(Collected data)

--- START ---

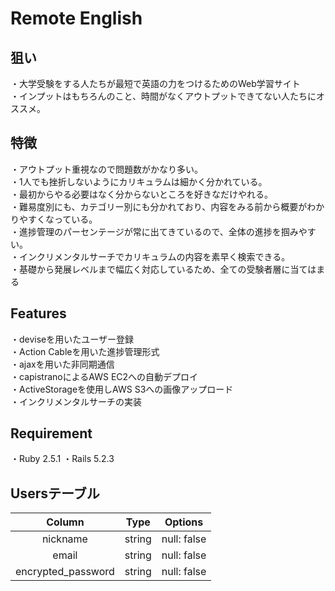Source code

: # Remote English

## 狙い
・大学受験をする人たちが最短で英語の力をつけるためのWeb学習サイト<br>
・インプットはもちろんのこと、時間がなくアウトプットできてない人たちにオススメ。<br>

## 特徴
・アウトプット重視なので問題数がかなり多い。 <br>
・1人でも挫折しないようにカリキュラムは細かく分かれている。<br>
・最初からやる必要はなく分からないところを好きなだけやれる。<br>
・難易度別にも、カテゴリー別にも分かれており、内容をみる前から概要がわかりやすくなっている。<br>
・進捗管理のパーセンテージが常に出てきているので、全体の進捗を掴みやすい。<br>
・インクリメンタルサーチでカリキュラムの内容を素早く検索できる。<br>
・基礎から発展レベルまで幅広く対応しているため、全ての受験者層に当てはまる<br>


## Features
・deviseを用いたユーザー登録<br>
・Action Cableを用いた進捗管理形式<br>
・ajaxを用いた非同期通信<br>
・capistranoによるAWS EC2への自動デプロイ<br>
・ActiveStorageを使用しAWS S3への画像アップロード<br>
・インクリメンタルサーチの実装

## Requirement
・Ruby 2.5.1
・Rails 5.2.3


## Usersテーブル
| Column | Type | Options |
|:-----------:|:------------:|:------------:|
| nickname       | string        | null: false         |
| email   | string      | null: false       |
| encrypted_password      | string        | null: false         |


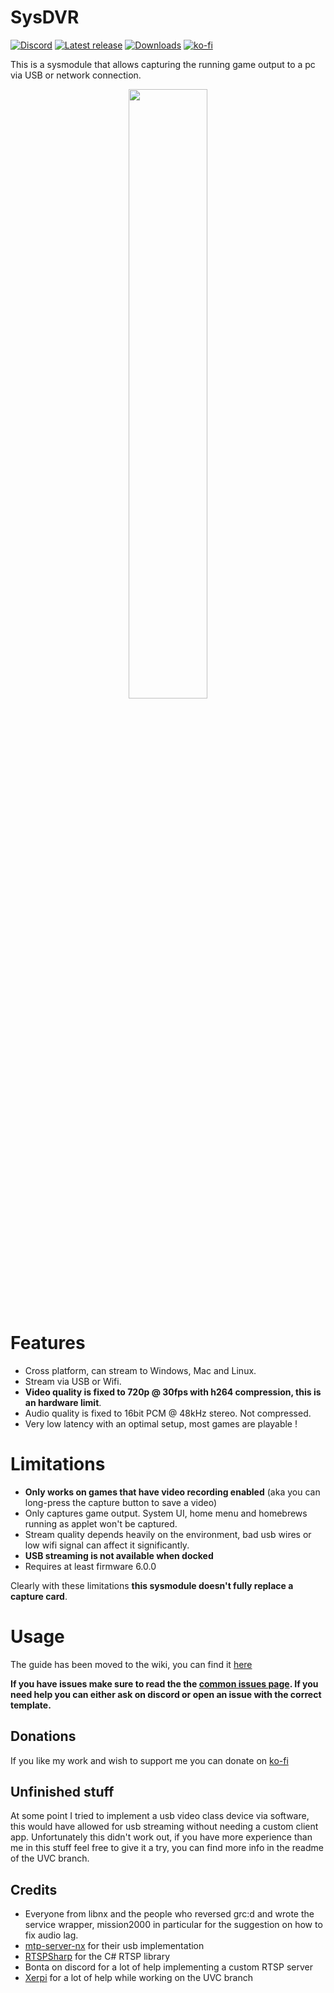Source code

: # SysDVR
[![Discord](https://img.shields.io/discord/643436008452521984.svg?logo=discord&logoColor=white&label=Discord&color=7289DA
)](https://discord.gg/rqU5Tf8)
[![Latest release](https://img.shields.io/github/v/release/exelix11/SysDVR)](https://github.com/exelix11/SysDVR/releases)
[![Downloads](https://img.shields.io/github/downloads/exelix11/SysDVR/total)](https://github.com/exelix11/SysDVR/releases)
[![ko-fi](https://img.shields.io/badge/supporting-ko--fi-f96854)](https://ko-fi.com/exelix11)

This is a sysmodule that allows capturing the running game output to a pc via USB or network connection.

<p align="center">
  <img src="https://raw.githubusercontent.com/exelix11/SysDVR/master/.github/Screenshot.jpg" width="50%">
</p>

# Features
- Cross platform, can stream to Windows, Mac and Linux.
- Stream via USB or Wifi.
- **Video quality is fixed to 720p @ 30fps with h264 compression, this is an hardware limit**.
- Audio quality is fixed to 16bit PCM @ 48kHz stereo. Not compressed.
- Very low latency with an optimal setup, most games are playable !

# Limitations
- **Only works on games that have video recording enabled** (aka you can long-press the capture button to save a video)
- Only captures game output. System UI, home menu and homebrews running as applet won't be captured.
- Stream quality depends heavily on the environment, bad usb wires or low wifi signal can affect it significantly.
- **USB streaming is not available when docked**
- Requires at least firmware 6.0.0

Clearly with these limitations **this sysmodule doesn't fully replace a capture card**.

# Usage
The guide has been moved to the wiki, you can find it [here](https://github.com/exelix11/SysDVR/wiki)

**If you have issues make sure to read the the [common issues page](https://github.com/exelix11/SysDVR/wiki/Troubleshooting). If you need help you can either ask on discord or open an issue with the correct template.**

## Donations
If you like my work and wish to support me you can donate on [ko-fi](https://ko-fi.com/exelix11)

## Unfinished stuff
At some point I tried to implement a usb video class device via software, this would have allowed for usb streaming without needing a custom client app. Unfortunately this didn't work out, if you have more experience than me in this stuff feel free to give it a try, you can find more info in the readme of the UVC branch. 

## Credits
- Everyone from libnx and the people who reversed grc:d and wrote the service wrapper, mission2000 in particular for the suggestion on how to fix audio lag.
- [mtp-server-nx](https://github.com/retronx-team/mtp-server-nx) for their usb implementation
- [RTSPSharp](https://github.com/ngraziano/SharpRTSP) for the C# RTSP library
- Bonta on discord for a lot of help implementing a custom RTSP server
- [Xerpi](https://github.com/xerpi) for a lot of help while working on the UVC branch
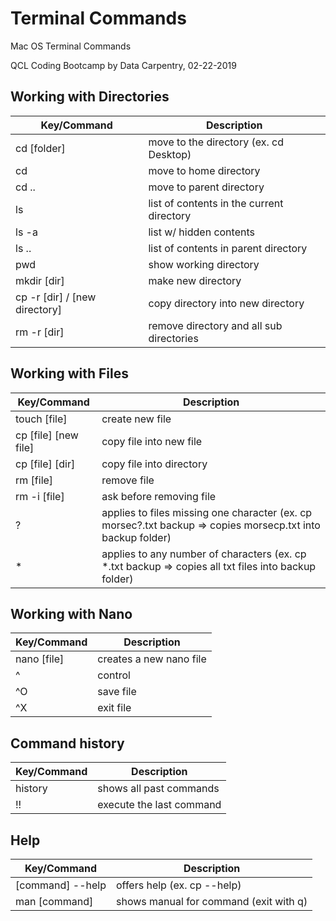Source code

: # Terminal Commands
Mac OS Terminal Commands

QCL Coding Bootcamp by Data Carpentry, 02-22-2019

## Working with Directories
| Key/Command | Description |
| ----------- | ----------- |
| cd [folder] | move to the directory (ex. cd Desktop) |
| cd | move to home directory |
| cd .. | move to parent directory |
| ls | list of contents in the current directory |
| ls -a | list w/ hidden contents |
| ls .. | list of contents in parent directory |
| pwd | show working directory |
| mkdir [dir] | make new directory |
| cp -r [dir] / [new directory] | copy directory into new directory |
| rm -r [dir] | remove directory and all sub directories |


## Working with Files
| Key/Command | Description |
| ----------- | ----------- |
| touch [file] | create new file |
| cp [file] [new file] | copy file into new file |
| cp [file] [dir] | copy file into directory |
| rm [file] | remove file |
| rm -i [file] | ask before removing file |
| ? | applies to files missing one character (ex. cp morsec?.txt backup => copies morsecp.txt into backup folder) |
| * | applies to any number of characters (ex. cp *.txt backup => copies all txt files into backup folder) |


## Working with Nano
| Key/Command | Description |
| ----------- | ----------- |
| nano [file] | creates a new nano file |
| ^ | control |
| ^O | save file |
| ^X | exit file |

## Command history
| Key/Command | Description |
| ----------- | ----------- |
| history | shows all past commands |
| !! | execute the last command |

## Help
| Key/Command | Description |
| ----------- | ----------- |
| [command] --help | offers help (ex. cp --help) |
| man [command] | shows manual for command (exit with q) |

--- END ---

Give back every record above exactly as written, skipping each picture.

Source code

: # Remote English

## 狙い
・大学受験をする人たちが最短で英語の力をつけるためのWeb学習サイト<br>
・インプットはもちろんのこと、時間がなくアウトプットできてない人たちにオススメ。<br>

## 特徴
・アウトプット重視なので問題数がかなり多い。 <br>
・1人でも挫折しないようにカリキュラムは細かく分かれている。<br>
・最初からやる必要はなく分からないところを好きなだけやれる。<br>
・難易度別にも、カテゴリー別にも分かれており、内容をみる前から概要がわかりやすくなっている。<br>
・進捗管理のパーセンテージが常に出てきているので、全体の進捗を掴みやすい。<br>
・インクリメンタルサーチでカリキュラムの内容を素早く検索できる。<br>
・基礎から発展レベルまで幅広く対応しているため、全ての受験者層に当てはまる<br>


## Features
・deviseを用いたユーザー登録<br>
・Action Cableを用いた進捗管理形式<br>
・ajaxを用いた非同期通信<br>
・capistranoによるAWS EC2への自動デプロイ<br>
・ActiveStorageを使用しAWS S3への画像アップロード<br>
・インクリメンタルサーチの実装

## Requirement
・Ruby 2.5.1
・Rails 5.2.3


## Usersテーブル
| Column | Type | Options |
|:-----------:|:------------:|:------------:|
| nickname       | string        | null: false         |
| email   | string      | null: false       |
| encrypted_password      | string        | null: false         |


Source code

: # SysDVR
[![Discord](https://img.shields.io/discord/643436008452521984.svg?logo=discord&logoColor=white&label=Discord&color=7289DA
)](https://discord.gg/rqU5Tf8)
[![Latest release](https://img.shields.io/github/v/release/exelix11/SysDVR)](https://github.com/exelix11/SysDVR/releases)
[![Downloads](https://img.shields.io/github/downloads/exelix11/SysDVR/total)](https://github.com/exelix11/SysDVR/releases)
[![ko-fi](https://img.shields.io/badge/supporting-ko--fi-f96854)](https://ko-fi.com/exelix11)

This is a sysmodule that allows capturing the running game output to a pc via USB or network connection.

<p align="center">
  <img src="https://raw.githubusercontent.com/exelix11/SysDVR/master/.github/Screenshot.jpg" width="50%">
</p>

# Features
- Cross platform, can stream to Windows, Mac and Linux.
- Stream via USB or Wifi.
- **Video quality is fixed to 720p @ 30fps with h264 compression, this is an hardware limit**.
- Audio quality is fixed to 16bit PCM @ 48kHz stereo. Not compressed.
- Very low latency with an optimal setup, most games are playable !

# Limitations
- **Only works on games that have video recording enabled** (aka you can long-press the capture button to save a video)
- Only captures game output. System UI, home menu and homebrews running as applet won't be captured.
- Stream quality depends heavily on the environment, bad usb wires or low wifi signal can affect it significantly.
- **USB streaming is not available when docked**
- Requires at least firmware 6.0.0

Clearly with these limitations **this sysmodule doesn't fully replace a capture card**.

# Usage
The guide has been moved to the wiki, you can find it [here](https://github.com/exelix11/SysDVR/wiki)

**If you have issues make sure to read the the [common issues page](https://github.com/exelix11/SysDVR/wiki/Troubleshooting). If you need help you can either ask on discord or open an issue with the correct template.**

## Donations
If you like my work and wish to support me you can donate on [ko-fi](https://ko-fi.com/exelix11)

## Unfinished stuff
At some point I tried to implement a usb video class device via software, this would have allowed for usb streaming without needing a custom client app. Unfortunately this didn't work out, if you have more experience than me in this stuff feel free to give it a try, you can find more info in the readme of the UVC branch. 

## Credits
- Everyone from libnx and the people who reversed grc:d and wrote the service wrapper, mission2000 in particular for the suggestion on how to fix audio lag.
- [mtp-server-nx](https://github.com/retronx-team/mtp-server-nx) for their usb implementation
- [RTSPSharp](https://github.com/ngraziano/SharpRTSP) for the C# RTSP library
- Bonta on discord for a lot of help implementing a custom RTSP server
- [Xerpi](https://github.com/xerpi) for a lot of help while working on the UVC branch
Source code

: # Terminal Commands
Mac OS Terminal Commands

QCL Coding Bootcamp by Data Carpentry, 02-22-2019

## Working with Directories
| Key/Command | Description |
| ----------- | ----------- |
| cd [folder] | move to the directory (ex. cd Desktop) |
| cd | move to home directory |
| cd .. | move to parent directory |
| ls | list of contents in the current directory |
| ls -a | list w/ hidden contents |
| ls .. | list of contents in parent directory |
| pwd | show working directory |
| mkdir [dir] | make new directory |
| cp -r [dir] / [new directory] | copy directory into new directory |
| rm -r [dir] | remove directory and all sub directories |


## Working with Files
| Key/Command | Description |
| ----------- | ----------- |
| touch [file] | create new file |
| cp [file] [new file] | copy file into new file |
| cp [file] [dir] | copy file into directory |
| rm [file] | remove file |
| rm -i [file] | ask before removing file |
| ? | applies to files missing one character (ex. cp morsec?.txt backup => copies morsecp.txt into backup folder) |
| * | applies to any number of characters (ex. cp *.txt backup => copies all txt files into backup folder) |


## Working with Nano
| Key/Command | Description |
| ----------- | ----------- |
| nano [file] | creates a new nano file |
| ^ | control |
| ^O | save file |
| ^X | exit file |

## Command history
| Key/Command | Description |
| ----------- | ----------- |
| history | shows all past commands |
| !! | execute the last command |

## Help
| Key/Command | Description |
| ----------- | ----------- |
| [command] --help | offers help (ex. cp --help) |
| man [command] | shows manual for command (exit with q) |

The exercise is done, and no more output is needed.